Она стремительно двинулась к двери.

– Белла! – она обернулась на окрик, – мать покачала головой:

– Умойся! Не надо пугать слуг. Затем пусть Мария подберёт тебе мужской камзол и другие сапоги. И шляпу. Вода на кухне. Да, и меч этот отцепи – хотя бы на время.

Только сейчас она осознала, как по-дурацки, наверное, выглядит. Улыбнувшись сквозь всё ещё стоявшие в глазах слёзы, она расстегнула портупею, и бросила возле двери. Затем стянула тряпку, которая удерживала её волосы. Они рассыпались по плечам грязным, но всё же водопадом. Откинув голову назад, она встряхнула ею.

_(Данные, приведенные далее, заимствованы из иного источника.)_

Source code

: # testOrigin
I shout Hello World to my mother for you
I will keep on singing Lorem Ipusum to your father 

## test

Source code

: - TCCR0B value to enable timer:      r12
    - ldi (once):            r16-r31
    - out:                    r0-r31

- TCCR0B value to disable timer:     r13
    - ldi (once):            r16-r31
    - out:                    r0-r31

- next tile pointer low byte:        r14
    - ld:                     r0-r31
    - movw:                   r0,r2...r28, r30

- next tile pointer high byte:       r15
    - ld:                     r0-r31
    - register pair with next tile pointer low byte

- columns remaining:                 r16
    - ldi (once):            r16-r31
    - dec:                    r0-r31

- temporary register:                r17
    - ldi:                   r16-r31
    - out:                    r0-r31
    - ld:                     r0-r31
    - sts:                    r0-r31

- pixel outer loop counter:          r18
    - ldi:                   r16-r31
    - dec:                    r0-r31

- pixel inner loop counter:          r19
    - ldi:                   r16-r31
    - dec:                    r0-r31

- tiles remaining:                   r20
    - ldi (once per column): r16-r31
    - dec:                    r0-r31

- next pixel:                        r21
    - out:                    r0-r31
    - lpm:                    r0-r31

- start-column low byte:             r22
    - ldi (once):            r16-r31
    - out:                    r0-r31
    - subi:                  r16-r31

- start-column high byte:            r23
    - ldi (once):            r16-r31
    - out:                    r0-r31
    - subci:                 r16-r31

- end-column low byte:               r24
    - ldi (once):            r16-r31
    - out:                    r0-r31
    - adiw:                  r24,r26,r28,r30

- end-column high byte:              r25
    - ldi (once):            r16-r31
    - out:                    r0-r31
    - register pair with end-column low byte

Как-то сразу появилось ощущение чего-то домашнего, спокойного и уютного, надёжного.

Ещё раз оглядев себя с головы до ног, она посмотрела на улыбающуюся мать, и впервые от души, и беззаботно рассмеялась, хоть и сквозь слёзы. Мать, перехватив её лучистый и уверенный взгляд, поусмехалась, качая головой, затем, не выдержав, засмеялась тоже:

– Поберегитесь, мужчины… Да и женщины тоже! Моя Белла вам спуску не даст!

12

Снова пыльная дорога – но уже не дорога в неизвестность, а путь к спасению, возвращение к жизни. Она сдерживала иногда рвущуюся наружу радостную улыбку изо всех сил. Теперь у неё есть конкретная цель, определённое место, где она сможет переждать опасные времена, и приспособиться к новой обстановке, вжиться в неё. Стать своей – современницей.